* REQUIRED WORK: Only lines containing the string "size" belong in the answer; copy all of them from the entries.

(Collected data)
»»

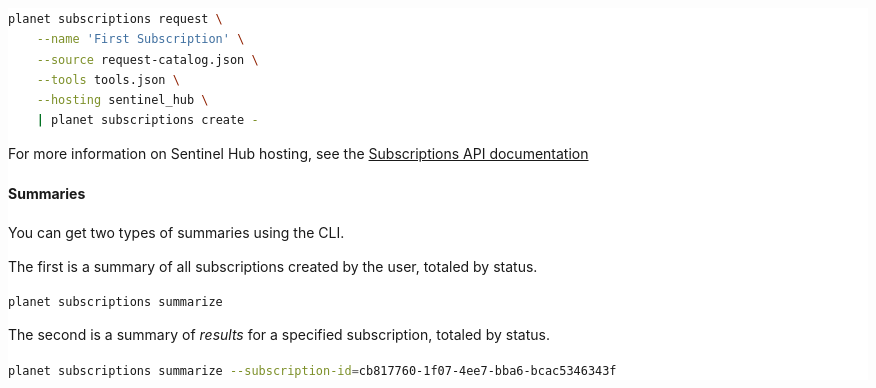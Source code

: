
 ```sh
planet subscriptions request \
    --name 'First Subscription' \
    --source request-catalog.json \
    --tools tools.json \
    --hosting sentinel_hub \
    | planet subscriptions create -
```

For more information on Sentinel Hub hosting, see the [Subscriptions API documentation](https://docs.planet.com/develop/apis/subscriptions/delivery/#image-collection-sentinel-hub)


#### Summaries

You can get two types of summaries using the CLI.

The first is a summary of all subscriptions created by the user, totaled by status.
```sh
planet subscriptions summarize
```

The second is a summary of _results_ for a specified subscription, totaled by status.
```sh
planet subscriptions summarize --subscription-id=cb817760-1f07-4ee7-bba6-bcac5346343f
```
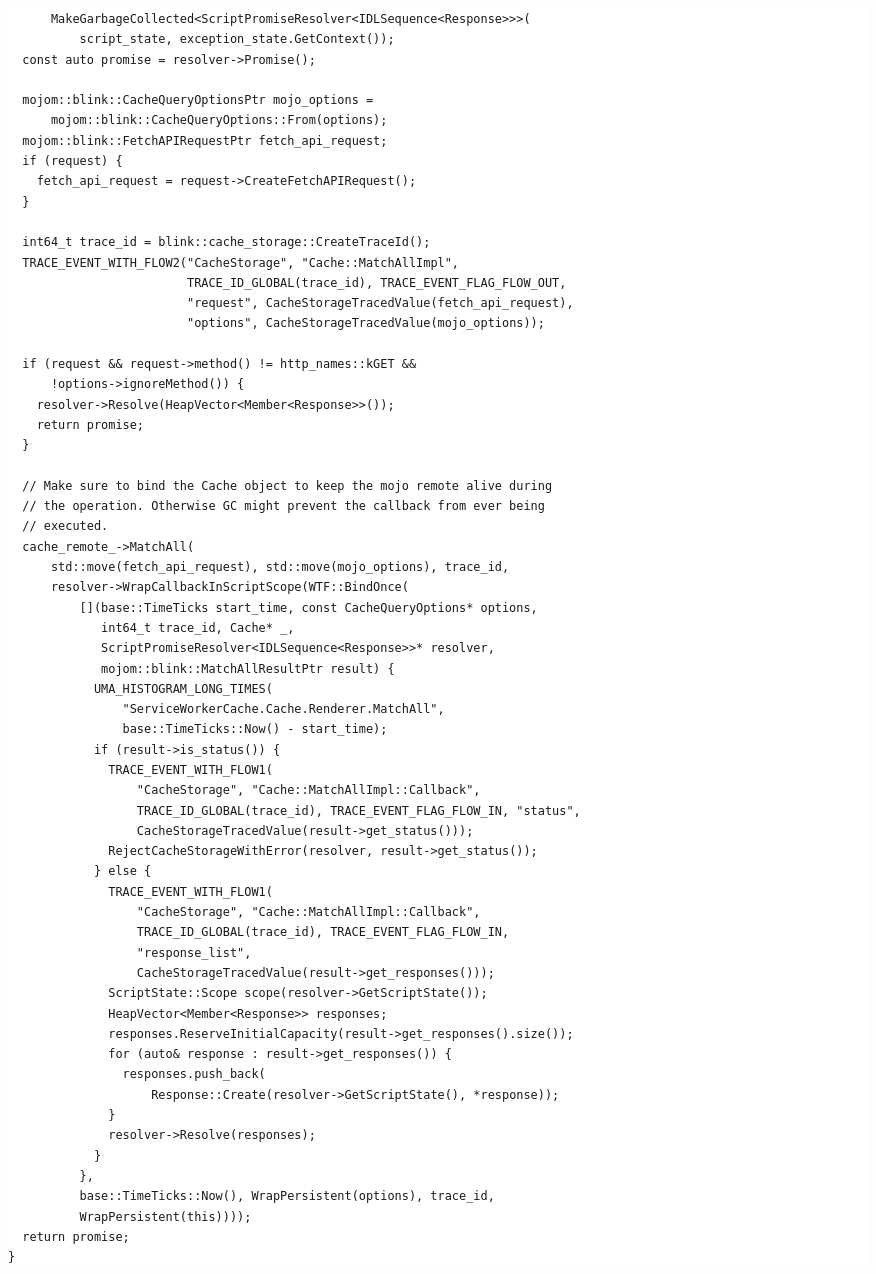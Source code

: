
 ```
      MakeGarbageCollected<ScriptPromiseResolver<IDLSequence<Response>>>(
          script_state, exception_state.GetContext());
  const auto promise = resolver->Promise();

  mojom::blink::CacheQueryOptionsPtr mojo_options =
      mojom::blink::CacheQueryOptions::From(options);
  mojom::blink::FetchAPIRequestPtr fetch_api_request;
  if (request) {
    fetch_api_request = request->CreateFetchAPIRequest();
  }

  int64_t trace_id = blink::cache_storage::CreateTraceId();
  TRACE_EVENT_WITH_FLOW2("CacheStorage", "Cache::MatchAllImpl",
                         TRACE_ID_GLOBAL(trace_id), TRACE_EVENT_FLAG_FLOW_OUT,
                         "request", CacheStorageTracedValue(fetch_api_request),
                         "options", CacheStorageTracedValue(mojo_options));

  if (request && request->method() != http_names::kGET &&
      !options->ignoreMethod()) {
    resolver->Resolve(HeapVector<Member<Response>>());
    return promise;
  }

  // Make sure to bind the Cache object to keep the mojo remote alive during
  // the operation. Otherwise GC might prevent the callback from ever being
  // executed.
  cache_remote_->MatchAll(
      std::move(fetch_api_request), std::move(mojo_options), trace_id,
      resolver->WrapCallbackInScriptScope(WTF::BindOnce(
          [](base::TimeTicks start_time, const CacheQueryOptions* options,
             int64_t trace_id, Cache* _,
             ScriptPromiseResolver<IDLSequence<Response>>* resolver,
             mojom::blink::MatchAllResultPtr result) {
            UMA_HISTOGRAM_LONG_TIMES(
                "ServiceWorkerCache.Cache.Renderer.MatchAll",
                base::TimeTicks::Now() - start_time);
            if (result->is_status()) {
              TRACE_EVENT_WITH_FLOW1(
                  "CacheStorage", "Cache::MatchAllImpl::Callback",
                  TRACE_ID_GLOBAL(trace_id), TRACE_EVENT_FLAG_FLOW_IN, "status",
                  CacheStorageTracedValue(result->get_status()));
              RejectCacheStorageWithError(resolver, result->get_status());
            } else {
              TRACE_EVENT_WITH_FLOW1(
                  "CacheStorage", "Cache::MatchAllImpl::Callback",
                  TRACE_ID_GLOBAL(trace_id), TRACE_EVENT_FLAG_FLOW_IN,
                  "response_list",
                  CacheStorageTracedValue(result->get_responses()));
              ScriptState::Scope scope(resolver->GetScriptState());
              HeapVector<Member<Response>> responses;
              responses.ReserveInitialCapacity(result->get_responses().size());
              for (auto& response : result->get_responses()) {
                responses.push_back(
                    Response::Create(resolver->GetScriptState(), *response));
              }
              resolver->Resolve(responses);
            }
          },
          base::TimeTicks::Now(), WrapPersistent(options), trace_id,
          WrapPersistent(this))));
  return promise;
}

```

««
»»

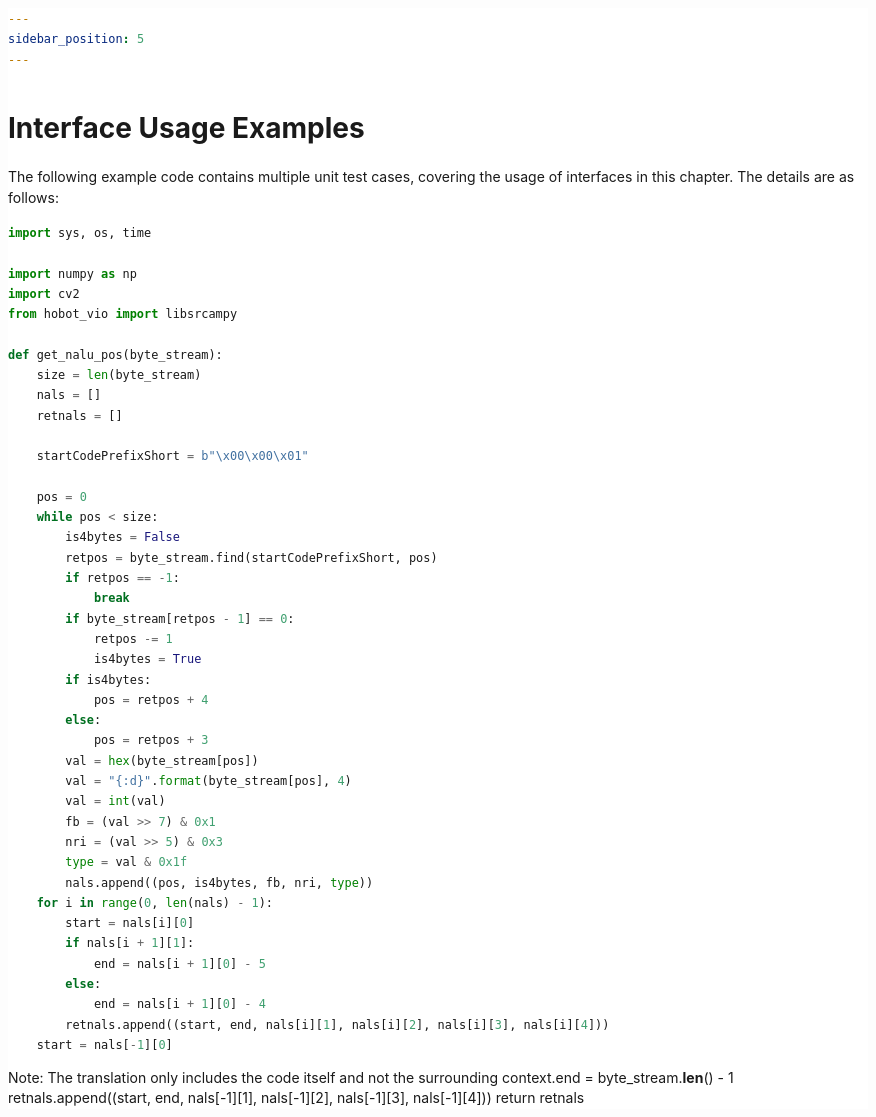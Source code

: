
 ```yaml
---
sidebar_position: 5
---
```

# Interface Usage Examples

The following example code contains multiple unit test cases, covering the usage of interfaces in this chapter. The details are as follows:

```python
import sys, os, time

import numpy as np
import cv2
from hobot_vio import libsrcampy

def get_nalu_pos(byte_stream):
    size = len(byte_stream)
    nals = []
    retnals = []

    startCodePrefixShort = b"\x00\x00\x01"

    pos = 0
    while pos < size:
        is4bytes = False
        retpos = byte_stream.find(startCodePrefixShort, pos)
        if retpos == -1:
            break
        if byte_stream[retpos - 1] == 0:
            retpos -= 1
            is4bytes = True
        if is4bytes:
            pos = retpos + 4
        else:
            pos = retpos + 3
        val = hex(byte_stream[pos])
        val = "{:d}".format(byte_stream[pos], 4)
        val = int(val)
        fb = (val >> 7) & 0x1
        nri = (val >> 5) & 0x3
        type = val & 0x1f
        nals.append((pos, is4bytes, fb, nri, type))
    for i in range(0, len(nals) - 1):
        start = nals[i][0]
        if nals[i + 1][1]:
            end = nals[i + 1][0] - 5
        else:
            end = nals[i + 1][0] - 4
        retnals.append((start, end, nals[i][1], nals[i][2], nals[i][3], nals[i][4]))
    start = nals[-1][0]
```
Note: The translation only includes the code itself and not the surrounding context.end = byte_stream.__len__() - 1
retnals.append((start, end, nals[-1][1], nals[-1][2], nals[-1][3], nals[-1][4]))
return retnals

««

* WORKED SOLUTION:
              responses.ReserveInitialCapacity(result->get_responses().size());
    size = len(byte_stream)
    while pos < size:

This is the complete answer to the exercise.